Thinking Small

By pruning the gardener often restricts the growth of particularly attractive plants to fit them into certain situations by pruning the roots and also the branches, but there is also a very interesting group of plants which are kept dwarf by cultural techniques of pruning and training originating in China over 2000 years ago, and perfected by the Japanese over at least 700 years and probably much longer.  These are ‘bonsai’ trees, the word ‘bonsai’ apparently meaning tray.

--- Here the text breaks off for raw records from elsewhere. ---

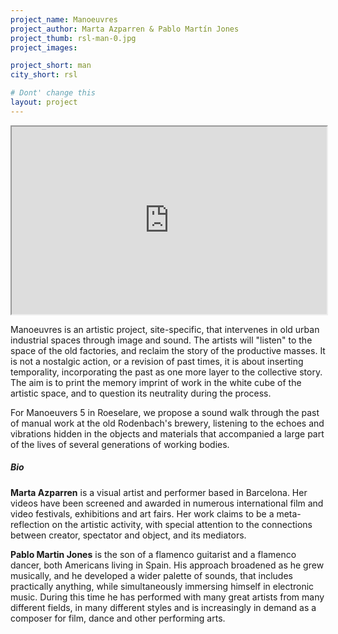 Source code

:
 ```yaml
---
project_name: Manoeuvres
project_author: Marta Azparren & Pablo Martín Jones
project_thumb: rsl-man-0.jpg
project_images: 

project_short: man
city_short: rsl

# Dont' change this
layout: project
---
```


<iframe width="100%" height="300" src="https://www.dropbox.com/s/85yuhsf6c435fzp/MANOEUVRES-5-TIN-CAN.mp4?raw=1"></iframe>

Manoeuvres is an artistic project, site-specific, that intervenes in old urban industrial spaces through image and sound. The artists will "listen" to the space of the old factories, and reclaim the story of the productive masses. It is not a nostalgic action, or a revision of past times, it is about inserting temporality, incorporating the past as one more layer to the collective story. The aim is to print the memory imprint of work in the white cube of the artistic space, and to question its neutrality during the process.

For Manoeuvers 5 in Roeselare, we propose a sound walk through the past of manual work at the old Rodenbach's brewery, listening to the echoes and vibrations hidden in the objects and materials that accompanied a large part of the lives of several generations of working bodies.

##### Bio
**Marta Azparren** is a visual artist and performer based in Barcelona. Her videos have been screened and awarded in numerous international film and video festivals, exhibitions and art fairs. Her work claims to be a meta-reflection on the artistic activity, with special attention to the connections between creator, spectator and object, and its mediators.  

**Pablo Martin Jones** is the son of a flamenco guitarist and a flamenco dancer, both Americans living in Spain. His approach broadened as he grew musically, and he developed a wider palette of sounds, that includes practically anything, while simultaneously immersing himself in electronic music. During this time he has performed with many great artists from many different fields, in many different styles and is increasingly in demand as a composer for film, dance and other performing arts.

I came across these lovely trees decades ago in Birmingham in England, when a friend bought some and asked me for help in training and pruning them.  I hadn’t got any idea, so the pair of us did some research into their cultivation, and in all honestly even this didn’t increase our knowledge a great deal. What we wanted was practical instruction. And where from? Japan of course. It would be nice to tell you that we came across a gardener who was a world’s leading expert in bonsai growing, but the fact is that help came from a very different (and unlikely) source.   A Lancashire coal miner from Burnley! Where he got his information from, God only knows, but we went to see this source of expertise on the outskirts of Burnley and received the basic guidelines. It was like a laying on of hands, and from a man who might himself have been fashioned in the same way as his collection – small and ancient, and gnarled and twisted, but with a kind of rough beauty that often dwells with people who have spent a lifetime wracked in toil.

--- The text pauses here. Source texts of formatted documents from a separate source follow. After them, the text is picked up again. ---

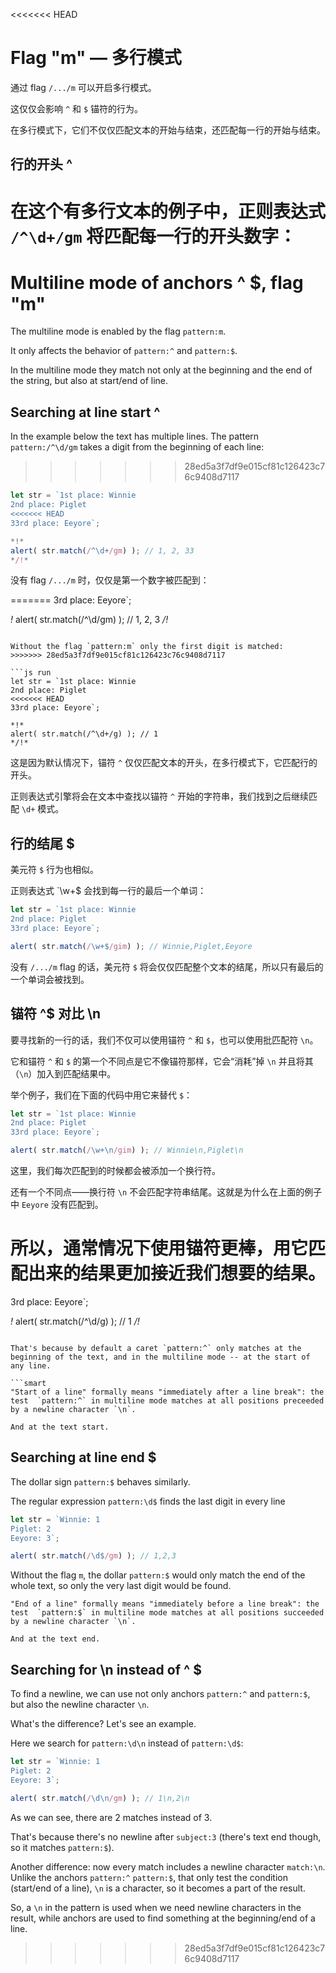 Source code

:<<<<<<< HEAD
# Flag "m" — 多行模式

通过 flag `/.../m` 可以开启多行模式。

这仅仅会影响 `^` 和 `$` 锚符的行为。

在多行模式下，它们不仅仅匹配文本的开始与结束，还匹配每一行的开始与结束。

## 行的开头 ^

在这个有多行文本的例子中，正则表达式 `/^\d+/gm` 将匹配每一行的开头数字：
=======
# Multiline mode of anchors ^ $, flag "m"

The multiline mode is enabled by the flag `pattern:m`.

It only affects the behavior of `pattern:^` and `pattern:$`.

In the multiline mode they match not only at the beginning and the end of the string, but also at start/end of line.

## Searching at line start ^

In the example below the text has multiple lines. The pattern `pattern:/^\d/gm` takes a digit from the beginning of each line:
>>>>>>> 28ed5a3f7df9e015cf81c126423c76c9408d7117

```js run
let str = `1st place: Winnie
2nd place: Piglet
<<<<<<< HEAD
33rd place: Eeyore`;

*!*
alert( str.match(/^\d+/gm) ); // 1, 2, 33
*/!*
```

没有 flag  `/.../m` 时，仅仅是第一个数字被匹配到：

=======
3rd place: Eeyore`;

*!*
alert( str.match(/^\d/gm) ); // 1, 2, 3
*/!*
```

Without the flag `pattern:m` only the first digit is matched:
>>>>>>> 28ed5a3f7df9e015cf81c126423c76c9408d7117

```js run
let str = `1st place: Winnie
2nd place: Piglet
<<<<<<< HEAD
33rd place: Eeyore`;

*!*
alert( str.match(/^\d+/g) ); // 1
*/!*
```

这是因为默认情况下，锚符 `^` 仅仅匹配文本的开头，在多行模式下，它匹配行的开头。

正则表达式引擎将会在文本中查找以锚符 `^` 开始的字符串，我们找到之后继续匹配 `\d+` 模式。

## 行的结尾 $

美元符 `$` 行为也相似。

正则表达式 `\w+$ 会找到每一行的最后一个单词：

```js run
let str = `1st place: Winnie
2nd place: Piglet
33rd place: Eeyore`;

alert( str.match(/\w+$/gim) ); // Winnie,Piglet,Eeyore
```

没有 `/.../m` flag 的话，美元符 `$` 将会仅仅匹配整个文本的结尾，所以只有最后的一个单词会被找到。

## 锚符 ^$ 对比 \n

要寻找新的一行的话，我们不仅可以使用锚符 `^` 和 `$`，也可以使用批匹配符 `\n`。

它和锚符 `^` 和 `$` 的第一个不同点是它不像锚符那样，它会“消耗”掉 `\n` 并且将其（`\n`）加入到匹配结果中。

举个例子，我们在下面的代码中用它来替代 `$`：

```js run
let str = `1st place: Winnie
2nd place: Piglet
33rd place: Eeyore`;

alert( str.match(/\w+\n/gim) ); // Winnie\n,Piglet\n
```

这里，我们每次匹配到的时候都会被添加一个换行符。

还有一个不同点——换行符 `\n` 不会匹配字符串结尾。这就是为什么在上面的例子中 `Eeyore` 没有匹配到。

所以，通常情况下使用锚符更棒，用它匹配出来的结果更加接近我们想要的结果。
=======
3rd place: Eeyore`;

*!*
alert( str.match(/^\d/g) ); // 1
*/!*
```

That's because by default a caret `pattern:^` only matches at the beginning of the text, and in the multiline mode -- at the start of any line.

```smart
"Start of a line" formally means "immediately after a line break": the test  `pattern:^` in multiline mode matches at all positions preceeded by a newline character `\n`.

And at the text start.
```

## Searching at line end $

The dollar sign `pattern:$` behaves similarly.

The regular expression `pattern:\d$` finds the last digit in every line

```js run
let str = `Winnie: 1
Piglet: 2
Eeyore: 3`;

alert( str.match(/\d$/gm) ); // 1,2,3
```

Without the flag `m`, the dollar `pattern:$` would only match the end of the whole text, so only the very last digit would be found.

```smart
"End of a line" formally means "immediately before a line break": the test  `pattern:$` in multiline mode matches at all positions succeeded by a newline character `\n`.

And at the text end.
```

## Searching for \n instead of ^ $

To find a newline, we can use not only anchors `pattern:^` and `pattern:$`, but also the newline character `\n`.

What's the difference? Let's see an example.

Here we search for `pattern:\d\n` instead of `pattern:\d$`:

```js run
let str = `Winnie: 1
Piglet: 2
Eeyore: 3`;

alert( str.match(/\d\n/gm) ); // 1\n,2\n
```

As we can see, there are 2 matches instead of 3.

That's because there's no newline after `subject:3` (there's text end though, so it matches `pattern:$`).

Another difference: now every match includes a newline character `match:\n`. Unlike the anchors `pattern:^` `pattern:$`, that only test the condition (start/end of a line), `\n` is a character, so it becomes a part of the result.

So, a `\n` in the pattern is used when we need newline characters in the result, while anchors are used to find something at the beginning/end of a line.
>>>>>>> 28ed5a3f7df9e015cf81c126423c76c9408d7117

One of the first things to appreciate is the range of trees that can be grown as bonsai. Quite a few conifers such as cedars, junipers, spruce and pines; many deciduous trees like the maple, birch, beech and oak; and many fruiting trees like plum, cherry, quince, apricot and orange (in fact many of the citrus); and flowering trees like camellia, azalea (properly called the deciduous rhododendron) and wisteria.  All these and many more lend themselves to this kind of growing.

The basic growing rules are simple enough to follow. Good light in a window or patio, but not of course, direct sun through the glass or you’ll cook them.  Bonsai must be kept moist all the time and misting the tops with a syringe is highly beneficial. My mining friend used to have a fine layer of sphagnum moss on the surface of his trays as an indicator of water needs.  When the right amount of water was being received the moss remained green, but when the plants started drying out the moss started to turn from green to a slightly dryish looking pale green. Once water was applied its natural green colour returned.  As a general rule, water a bonsai thoroughly every day if you grow it outside on the patio where it might dry out more quickly because of the breeze, and thoroughly every other day if it is kept inside the house.

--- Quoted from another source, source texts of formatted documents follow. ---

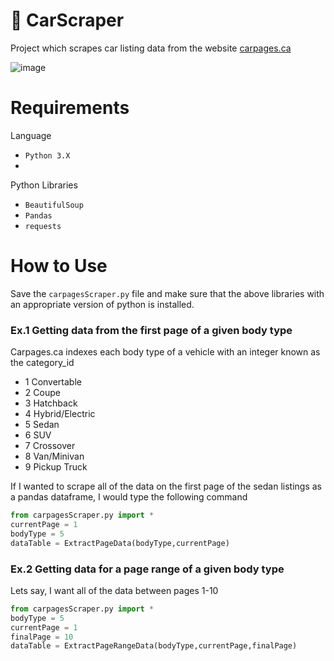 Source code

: # 🚗 CarScraper
 Project which scrapes car listing data from the website [carpages.ca](https://carpages.ca/) 
 
![image](https://github.com/Meelkhal/CarScraper/assets/52140659/5293f032-9c05-468b-bca0-62c64fd2cb1e)



# Requirements
Language

* `Python 3.X`
* 
Python Libraries
* `BeautifulSoup`
* `Pandas`
* `requests`

# How to Use

Save the `carpagesScraper.py` file and make sure that the above libraries with an appropriate version of python is installed.

### Ex.1 Getting data from the first page of a given body type

Carpages.ca indexes each body type of a vehicle with an integer known as the category_id

* 1 Convertable
* 2 Coupe
* 3 Hatchback
* 4 Hybrid/Electric
* 5 Sedan
* 6 SUV
* 7 Crossover
* 8 Van/Minivan
* 9 Pickup Truck

If I wanted to scrape all of the data on the first page of the sedan listings as a pandas dataframe, I would type the following command
```python
from carpagesScraper.py import *
currentPage = 1
bodyType = 5
dataTable = ExtractPageData(bodyType,currentPage)
```

### Ex.2 Getting data for a page range of a given body type
Lets say, I want all of the data between pages 1-10
```python
from carpagesScraper.py import *
bodyType = 5
currentPage = 1
finalPage = 10
dataTable = ExtractPageRangeData(bodyType,currentPage,finalPage)
```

Getting a really good balance is all important, and the whole point of growing them.  In China over 2000 years ago, if the Emperor on visiting the various provinces came across really great scenery he would have it reproduced in miniature in the imperial garden in Beijing. These scenes were eventually copied in a shallow tray and the shape of the tree chosen and the way they were trained became the art it is today. The rule for pruning the tops is simple enough. New shoots are pinched back when they appear, but the roots are only pruned once a year and trimmed. The shape of the bonsai is usually influenced by wire in the early stages, but to avoid too much restriction and damage to the bark it should not be kept on for more than three or four months.

Bonsai grow slowly, and do not need to receive too much nutrition. Slow release fertilizers are undoubtedly the best ones to use, and should be applied no more regularly than, say, once every three weeks to a month.

Bonsai take years of skill to get to the point of sale, so they are not cheap. But then no work of art is, but increase in value as the years roll by. All for now. Until then may your god go with you.